Experimental and Numerical Characterization of the Intra-Laminar Fracturing Behavior in Discontinuous Fiber Composite Structures

In this paper, we investigate the intra-laminar size effect of discontinuous fiber composites (DFCs) with three different unidirectional prepreg platelet sizes (75×12, 50×8, and 25×4 mm). Experimentally, we test five different sizes of single edge notched specimens, geometrically scaled (1:2/3:1/3:1/6:1/20), with the constant thickness. We observe notch insensitivity meaning that the crack initiate away from the notch, when the structure sizes are small (from the ratio 1/20 to 1/6).
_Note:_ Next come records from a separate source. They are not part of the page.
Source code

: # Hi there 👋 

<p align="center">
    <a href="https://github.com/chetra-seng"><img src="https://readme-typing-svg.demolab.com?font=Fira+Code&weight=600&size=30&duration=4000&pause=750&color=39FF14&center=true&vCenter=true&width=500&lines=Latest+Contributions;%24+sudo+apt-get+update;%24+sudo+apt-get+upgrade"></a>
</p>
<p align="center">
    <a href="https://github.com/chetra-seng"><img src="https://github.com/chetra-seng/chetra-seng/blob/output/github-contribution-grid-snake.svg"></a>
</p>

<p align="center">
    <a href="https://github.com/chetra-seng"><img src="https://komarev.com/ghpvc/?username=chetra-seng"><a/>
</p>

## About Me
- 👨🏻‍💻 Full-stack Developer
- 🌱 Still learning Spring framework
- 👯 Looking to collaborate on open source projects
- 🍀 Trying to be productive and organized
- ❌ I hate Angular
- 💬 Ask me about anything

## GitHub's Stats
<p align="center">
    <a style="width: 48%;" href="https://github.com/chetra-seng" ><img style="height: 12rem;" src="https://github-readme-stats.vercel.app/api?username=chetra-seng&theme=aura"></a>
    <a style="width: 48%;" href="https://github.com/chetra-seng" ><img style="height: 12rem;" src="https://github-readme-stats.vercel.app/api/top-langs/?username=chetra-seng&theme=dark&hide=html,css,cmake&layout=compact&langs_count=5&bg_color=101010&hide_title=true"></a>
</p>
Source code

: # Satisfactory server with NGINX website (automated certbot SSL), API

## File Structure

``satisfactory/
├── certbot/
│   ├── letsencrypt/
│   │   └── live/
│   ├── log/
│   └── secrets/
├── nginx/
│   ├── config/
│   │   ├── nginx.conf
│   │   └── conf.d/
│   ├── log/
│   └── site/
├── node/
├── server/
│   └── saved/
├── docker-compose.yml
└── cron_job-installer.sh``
However, the crack always initiate for the ratio of 2/3 and 1. Bazants size effect law is used to analyze such unconventional fracturing behaviors. The experimental results are fitted using the linear regression analysis follow by the size effect law. The transition behavior of the DFCs from the strength based criteria to the energy based criteria is clearly observed. Also, as the platelet size increases, the fracture behaviors shift away from the energy based criteria, which implies a decrease in brittleness. To obtain the intra-laminar fracture energy, Gf , we have developed a finite element model based on the stochastic laminate analogy. The platelet size of 75×12 mm shows 96.8% increase in the fracture energy compared to the platelet size of 25×4 mm while behaves less brittle way. In conclusion, this study examines the effect of the platelet sizes of the DFCs in the presence of the notch. In this process, capturing the quasi-brittleness of the material using the nonlinear fracture mechanics is essential and we accomplish this using the simple size effect law. This work expands on an earlier SAMPE conference proceeding [1], and thus, there is a significant overlap in texts and figures between this and the SAMPE conference proceedings.